__The records__.
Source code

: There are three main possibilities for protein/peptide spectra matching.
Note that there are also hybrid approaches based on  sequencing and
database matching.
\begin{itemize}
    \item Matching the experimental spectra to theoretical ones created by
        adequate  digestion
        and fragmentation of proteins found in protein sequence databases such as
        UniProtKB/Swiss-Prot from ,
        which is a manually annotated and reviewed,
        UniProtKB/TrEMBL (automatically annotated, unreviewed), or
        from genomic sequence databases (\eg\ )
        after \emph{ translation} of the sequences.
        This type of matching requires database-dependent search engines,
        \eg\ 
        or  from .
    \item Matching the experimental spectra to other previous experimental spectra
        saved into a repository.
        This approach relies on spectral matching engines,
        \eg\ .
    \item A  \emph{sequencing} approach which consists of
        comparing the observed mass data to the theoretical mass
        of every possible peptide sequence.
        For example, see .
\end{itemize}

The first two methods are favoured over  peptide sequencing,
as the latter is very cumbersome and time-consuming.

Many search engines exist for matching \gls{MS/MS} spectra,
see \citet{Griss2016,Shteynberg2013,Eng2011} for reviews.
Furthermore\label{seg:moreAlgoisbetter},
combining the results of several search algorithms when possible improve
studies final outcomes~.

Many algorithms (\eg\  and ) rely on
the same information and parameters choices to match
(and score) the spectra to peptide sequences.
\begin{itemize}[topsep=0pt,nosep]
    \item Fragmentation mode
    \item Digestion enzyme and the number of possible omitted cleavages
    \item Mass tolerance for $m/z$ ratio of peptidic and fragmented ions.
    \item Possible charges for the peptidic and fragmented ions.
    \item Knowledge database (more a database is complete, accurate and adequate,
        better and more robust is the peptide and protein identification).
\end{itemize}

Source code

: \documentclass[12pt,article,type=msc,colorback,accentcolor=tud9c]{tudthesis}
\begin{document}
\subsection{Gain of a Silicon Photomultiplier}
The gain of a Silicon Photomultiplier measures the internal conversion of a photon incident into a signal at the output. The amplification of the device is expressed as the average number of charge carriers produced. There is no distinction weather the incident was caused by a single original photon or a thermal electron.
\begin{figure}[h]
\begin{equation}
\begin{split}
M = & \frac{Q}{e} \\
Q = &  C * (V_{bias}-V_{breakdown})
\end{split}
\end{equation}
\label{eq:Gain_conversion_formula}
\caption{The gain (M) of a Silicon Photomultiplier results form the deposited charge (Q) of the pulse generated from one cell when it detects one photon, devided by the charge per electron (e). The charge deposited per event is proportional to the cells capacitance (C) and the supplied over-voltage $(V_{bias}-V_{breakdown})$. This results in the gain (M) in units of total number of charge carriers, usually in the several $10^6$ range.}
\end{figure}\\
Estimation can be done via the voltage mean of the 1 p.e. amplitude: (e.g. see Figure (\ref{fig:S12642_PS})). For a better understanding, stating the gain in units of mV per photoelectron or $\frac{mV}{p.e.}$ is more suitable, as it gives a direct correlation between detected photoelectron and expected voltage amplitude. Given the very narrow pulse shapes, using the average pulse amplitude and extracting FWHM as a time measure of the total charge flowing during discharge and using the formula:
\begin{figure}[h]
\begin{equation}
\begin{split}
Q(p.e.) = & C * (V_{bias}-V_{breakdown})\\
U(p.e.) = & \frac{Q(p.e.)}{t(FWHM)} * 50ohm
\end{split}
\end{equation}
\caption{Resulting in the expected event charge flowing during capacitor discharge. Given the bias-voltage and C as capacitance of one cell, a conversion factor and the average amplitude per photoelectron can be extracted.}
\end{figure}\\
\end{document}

__Description of the task__. Please print out every record exactly as it is written.

__Problem solution__.
Source code

: There are three main possibilities for protein/peptide spectra matching.
Note that there are also hybrid approaches based on  sequencing and
database matching.
\begin{itemize}
    \item Matching the experimental spectra to theoretical ones created by
        adequate  digestion
        and fragmentation of proteins found in protein sequence databases such as
        UniProtKB/Swiss-Prot from ,
        which is a manually annotated and reviewed,
        UniProtKB/TrEMBL (automatically annotated, unreviewed), or
        from genomic sequence databases (\eg\ )
        after \emph{ translation} of the sequences.
        This type of matching requires database-dependent search engines,
        \eg\ 
        or  from .
    \item Matching the experimental spectra to other previous experimental spectra
        saved into a repository.
        This approach relies on spectral matching engines,
        \eg\ .
    \item A  \emph{sequencing} approach which consists of
        comparing the observed mass data to the theoretical mass
        of every possible peptide sequence.
        For example, see .
\end{itemize}

The first two methods are favoured over  peptide sequencing,
as the latter is very cumbersome and time-consuming.

Many search engines exist for matching \gls{MS/MS} spectra,
see \citet{Griss2016,Shteynberg2013,Eng2011} for reviews.
Furthermore\label{seg:moreAlgoisbetter},
combining the results of several search algorithms when possible improve
studies final outcomes~.

Many algorithms (\eg\  and ) rely on
the same information and parameters choices to match
(and score) the spectra to peptide sequences.
\begin{itemize}[topsep=0pt,nosep]
    \item Fragmentation mode
    \item Digestion enzyme and the number of possible omitted cleavages
    \item Mass tolerance for $m/z$ ratio of peptidic and fragmented ions.
    \item Possible charges for the peptidic and fragmented ions.
    \item Knowledge database (more a database is complete, accurate and adequate,
        better and more robust is the peptide and protein identification).
\end{itemize}

Source code

: \documentclass[12pt,article,type=msc,colorback,accentcolor=tud9c]{tudthesis}
\begin{document}
\subsection{Gain of a Silicon Photomultiplier}
The gain of a Silicon Photomultiplier measures the internal conversion of a photon incident into a signal at the output. The amplification of the device is expressed as the average number of charge carriers produced. There is no distinction weather the incident was caused by a single original photon or a thermal electron.
\begin{figure}[h]
\begin{equation}
\begin{split}
M = & \frac{Q}{e} \\
Q = &  C * (V_{bias}-V_{breakdown})
\end{split}
\end{equation}
\label{eq:Gain_conversion_formula}
\caption{The gain (M) of a Silicon Photomultiplier results form the deposited charge (Q) of the pulse generated from one cell when it detects one photon, devided by the charge per electron (e). The charge deposited per event is proportional to the cells capacitance (C) and the supplied over-voltage $(V_{bias}-V_{breakdown})$. This results in the gain (M) in units of total number of charge carriers, usually in the several $10^6$ range.}
\end{figure}\\
Estimation can be done via the voltage mean of the 1 p.e. amplitude: (e.g. see Figure (\ref{fig:S12642_PS})). For a better understanding, stating the gain in units of mV per photoelectron or $\frac{mV}{p.e.}$ is more suitable, as it gives a direct correlation between detected photoelectron and expected voltage amplitude. Given the very narrow pulse shapes, using the average pulse amplitude and extracting FWHM as a time measure of the total charge flowing during discharge and using the formula:
\begin{figure}[h]
\begin{equation}
\begin{split}
Q(p.e.) = & C * (V_{bias}-V_{breakdown})\\
U(p.e.) = & \frac{Q(p.e.)}{t(FWHM)} * 50ohm
\end{split}
\end{equation}
\caption{Resulting in the expected event charge flowing during capacitor discharge. Given the bias-voltage and C as capacitance of one cell, a conversion factor and the average amplitude per photoelectron can be extracted.}
\end{figure}\\
\end{document}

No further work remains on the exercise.